Florida passed Human Trafficking, Chapter 2019-152, Laws of Florida, which establishes new profession requirements including newly required signs, CE/CME, and more. The new law applies to DO, MD, DC, DPM, PT,  Pharm D. and more. Healthcare professionals licensed by these Boards must complete one hour of continuing education (CE) on human trafficking and post a sign about human trafficking in their office by January 1, 2021. The course must be completed by January 1, 2021 and will count towards the required CE for renewal. The bill does not require that this course be taken again for future renewal cycles.

According to Wikipedia Human Trafficking refers to:

“……the trade of humans for the purpose of forced laboursexual slavery, or commercial sexual exploitation for the trafficker or others.[1][2] This may encompass providing a spouse in the context of forced marriage,[3][4][5] or the extraction of organs or tissues,[6][7] including for surrogacy and ova removal.[8] Human trafficking can occur within a country or trans-nationally. Human trafficking is a crime against the person because of the violation of the victim’s rights of movement through coercion and because of their commercial exploitation.[9] Human trafficking is the trade in people, especially women and children, and does not necessarily involve the movement of the person from one place to another.[10][11]”

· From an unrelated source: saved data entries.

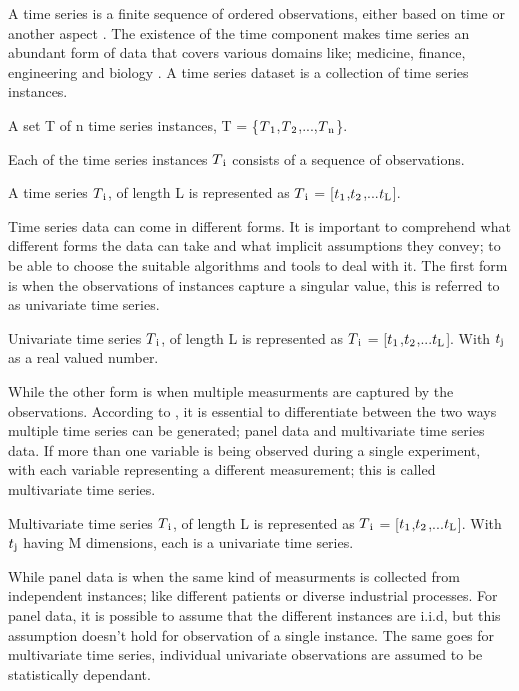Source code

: A time series is a finite sequence of ordered observations, either based on time or another aspect \cite{abanda2019review,bagnall2017great}.
The existence of the time component makes time series an abundant form of data that covers various domains like; medicine, finance, engineering and biology \cite{lines2018time}.
A time series dataset is a collection of time series instances.
\begin{definition}
A set T of n time series instances, T = \{$T\textsubscript{1}$,$T\textsubscript{2}$,...,$T\textsubscript{n}$\}.
\end{definition}
Each of the time series instances $T\textsubscript{i}$ consists of a sequence of observations.
\begin{definition}
A time series $T\textsubscript{i}$, of length L is represented as $T\textsubscript{i}$ = [$t\textsubscript{1}$,$t\textsubscript{2}$,...$t\textsubscript{L}$].
\end{definition}
Time series data can come in different forms. It is important to comprehend what different forms the data can take and what implicit assumptions they convey; to be able to choose the suitable algorithms and tools to deal with it.\newline
The first form is when the observations of instances capture a singular value, this is referred to as univariate time series.
\begin{definition}
Univariate time series $T\textsubscript{i}$, of length L is represented as 
$T\textsubscript{i}$ = [$t\textsubscript{1}$,$t\textsubscript{2}$,...$t\textsubscript{L}$].
With $t\textsubscript{j}$ as a real valued number.
\end{definition}
While the other form is when multiple measurments are captured by the observations.
According to \cite{loning2019sktime}, it is essential to differentiate between the two ways multiple time series can be generated; panel data and multivariate time series data.\newline
If more than one variable is being observed during a single experiment, with each variable representing a different measurement; this is called multivariate time series.
\begin{definition}
Multivariate time series $T\textsubscript{i}$, of length L is represented as $T\textsubscript{i}$ = [$t\textsubscript{1}$,$t\textsubscript{2}$,...$t\textsubscript{L}$]. With $t\textsubscript{j}$ having M dimensions, each is a univariate time series.
\end{definition}
While panel data is when the same kind of measurments is collected from independent instances; like different patients or diverse industrial processes.\newline
For panel data, it is possible to assume that the different instances are i.i.d, but this assumption doesn't hold for observation of a single instance.
The same goes for multivariate time series, individual univariate observations are assumed to be statistically dependant.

 Title XLVI Chapter 787.06 Human trafficking.

 (1)(a) The Legislature finds that human trafficking is a form of modern-day slavery. Victims of human trafficking are young children, teenagers, and adults. Thousands of victims are trafficked annually across international borders worldwide. Many of these victims are trafficked into this state. Victims of human trafficking also include citizens of the United States and those persons trafficked domestically within the borders of the United States. The Legislature finds that victims of human trafficking are subjected to force, fraud, or coercion for the purpose of sexual exploitation or forced labor.

 (b) The Legislature finds that while many victims of human trafficking are forced to work in prostitution or the sexual entertainment industry, trafficking also occurs in forms of labor exploitation, such as domestic servitude, restaurant work, janitorial work, sweatshop factory work, and migrant agricultural work.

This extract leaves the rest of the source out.